TASK TO CARRY OUT: Please show every line in the entries below that includes the word "nabla".

TASK INPUT:
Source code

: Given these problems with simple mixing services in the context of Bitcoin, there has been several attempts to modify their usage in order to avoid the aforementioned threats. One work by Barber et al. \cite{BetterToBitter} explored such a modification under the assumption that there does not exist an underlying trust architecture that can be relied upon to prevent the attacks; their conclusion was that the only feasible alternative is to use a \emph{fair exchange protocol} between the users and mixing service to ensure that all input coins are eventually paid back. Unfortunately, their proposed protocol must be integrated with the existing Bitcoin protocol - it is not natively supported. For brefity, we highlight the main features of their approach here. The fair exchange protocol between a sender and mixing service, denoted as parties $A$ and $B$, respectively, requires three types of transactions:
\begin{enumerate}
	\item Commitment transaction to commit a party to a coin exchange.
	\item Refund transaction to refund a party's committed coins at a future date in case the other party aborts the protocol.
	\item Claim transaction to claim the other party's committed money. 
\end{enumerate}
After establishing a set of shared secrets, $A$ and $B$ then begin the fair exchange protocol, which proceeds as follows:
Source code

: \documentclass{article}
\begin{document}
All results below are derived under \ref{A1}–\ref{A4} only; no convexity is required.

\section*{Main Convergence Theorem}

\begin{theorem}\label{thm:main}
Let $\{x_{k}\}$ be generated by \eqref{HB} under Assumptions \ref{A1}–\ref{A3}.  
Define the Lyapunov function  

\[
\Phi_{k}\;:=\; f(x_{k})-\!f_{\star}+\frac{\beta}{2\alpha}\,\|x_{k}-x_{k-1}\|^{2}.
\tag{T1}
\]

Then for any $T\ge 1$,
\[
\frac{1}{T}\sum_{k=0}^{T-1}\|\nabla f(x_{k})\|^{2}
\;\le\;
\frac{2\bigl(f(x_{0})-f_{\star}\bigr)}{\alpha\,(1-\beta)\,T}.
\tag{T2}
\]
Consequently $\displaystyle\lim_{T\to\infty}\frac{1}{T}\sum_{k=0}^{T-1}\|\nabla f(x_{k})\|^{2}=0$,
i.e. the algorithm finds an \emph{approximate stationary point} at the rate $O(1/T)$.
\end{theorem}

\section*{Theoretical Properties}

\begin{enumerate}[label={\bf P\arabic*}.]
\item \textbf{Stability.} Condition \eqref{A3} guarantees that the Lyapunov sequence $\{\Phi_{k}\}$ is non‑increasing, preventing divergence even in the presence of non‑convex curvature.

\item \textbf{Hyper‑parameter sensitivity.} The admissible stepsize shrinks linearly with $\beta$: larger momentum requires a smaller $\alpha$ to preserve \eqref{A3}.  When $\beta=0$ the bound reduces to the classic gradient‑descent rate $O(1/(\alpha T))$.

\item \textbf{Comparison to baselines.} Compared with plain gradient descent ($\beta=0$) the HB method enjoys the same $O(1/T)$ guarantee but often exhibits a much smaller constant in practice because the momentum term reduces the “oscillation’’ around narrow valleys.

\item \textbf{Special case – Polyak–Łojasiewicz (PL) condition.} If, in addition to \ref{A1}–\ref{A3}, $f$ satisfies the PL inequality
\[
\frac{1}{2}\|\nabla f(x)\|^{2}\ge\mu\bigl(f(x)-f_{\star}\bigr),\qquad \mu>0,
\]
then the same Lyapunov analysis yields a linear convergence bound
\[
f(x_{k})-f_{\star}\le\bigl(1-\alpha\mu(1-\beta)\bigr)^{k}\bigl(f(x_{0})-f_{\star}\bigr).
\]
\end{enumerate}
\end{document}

RESULT:
\frac{1}{T}\sum_{k=0}^{T-1}\|\nabla f(x_{k})\|^{2}
Consequently $\displaystyle\lim_{T\to\infty}\frac{1}{T}\sum_{k=0}^{T-1}\|\nabla f(x_{k})\|^{2}=0$,
\frac{1}{2}\|\nabla f(x)\|^{2}\ge\mu\bigl(f(x)-f_{\star}\bigr),\qquad \mu>0,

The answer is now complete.